The number of lines containing the word "cuenta" is all you should give; count them in the records below.
▬▬▬▬▬▬▬▬▬▬
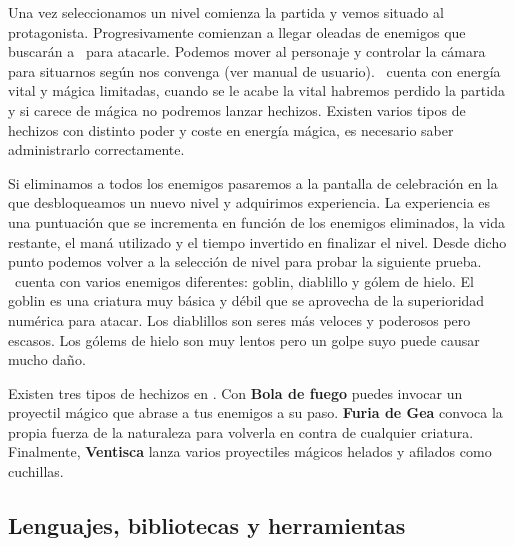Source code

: \documentclass[a4paper,11pt]{article}
\begin{document}

\noindent Una vez seleccionamos un nivel comienza la partida y vemos situado al protagonista.
Progresivamente comienzan a llegar oleadas de enemigos que buscarán a \prota\
para atacarle. Podemos mover al personaje y controlar la cámara para situarnos
según nos convenga (ver manual de usuario). \prota\ cuenta con energía vital
y mágica limitadas, cuando se le acabe la vital habremos perdido la partida
y si carece de mágica no podremos lanzar hechizos. Existen varios tipos de hechizos
con distinto poder y coste en energía mágica, es necesario saber administrarlo correctamente.


\noindent Si eliminamos a todos los enemigos pasaremos a la pantalla de celebración
en la que desbloqueamos un nuevo nivel y adquirimos experiencia. La experiencia
es una puntuación que se incrementa en función de los enemigos eliminados,
la vida restante, el maná utilizado y el tiempo invertido en finalizar el nivel.
Desde dicho punto podemos volver a la selección de nivel para probar la
siguiente prueba.\\


\noindent \juego\ cuenta con varios enemigos diferentes: goblin, diablillo
y gólem de hielo. El goblin es una criatura muy básica y débil que se aprovecha
de la superioridad numérica para atacar. Los diablillos son seres más veloces
y poderosos pero escasos. Los gólems de hielo son muy lentos pero un golpe
suyo puede causar mucho daño.\\



\noindent Existen tres tipos de hechizos en \juego. Con \textbf{Bola de fuego} puedes
invocar un proyectil mágico que abrase a tus enemigos a su paso. 
\textbf{Furia de Gea} convoca la propia fuerza de la naturaleza para volverla
en contra de cualquier criatura. Finalmente, \textbf{Ventisca} lanza varios
proyectiles mágicos helados y afilados como cuchillas.\\

\subsection{Lenguajes, bibliotecas y herramientas}
\end{document}
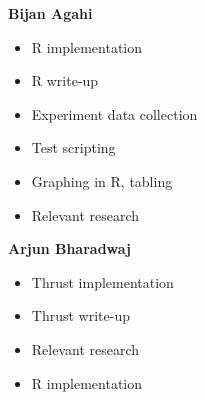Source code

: \documentclass[titlepage, 11pt]{article}
\begin{document}
\textbf{Bijan Agahi}
\begin{itemize}
	\item R implementation
	\item R write-up
	\item Experiment data collection
	\item Test scripting
	\item Graphing in R, tabling
	\item Relevant research
\end{itemize}

\textbf{Arjun Bharadwaj}
\begin{itemize}
	\item Thrust implementation
	\item Thrust write-up
	\item Relevant research
	\item R implementation
\end{itemize}
\end{document}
▬▬▬▬▬▬▬▬▬▬
▶ THE ANSWER
2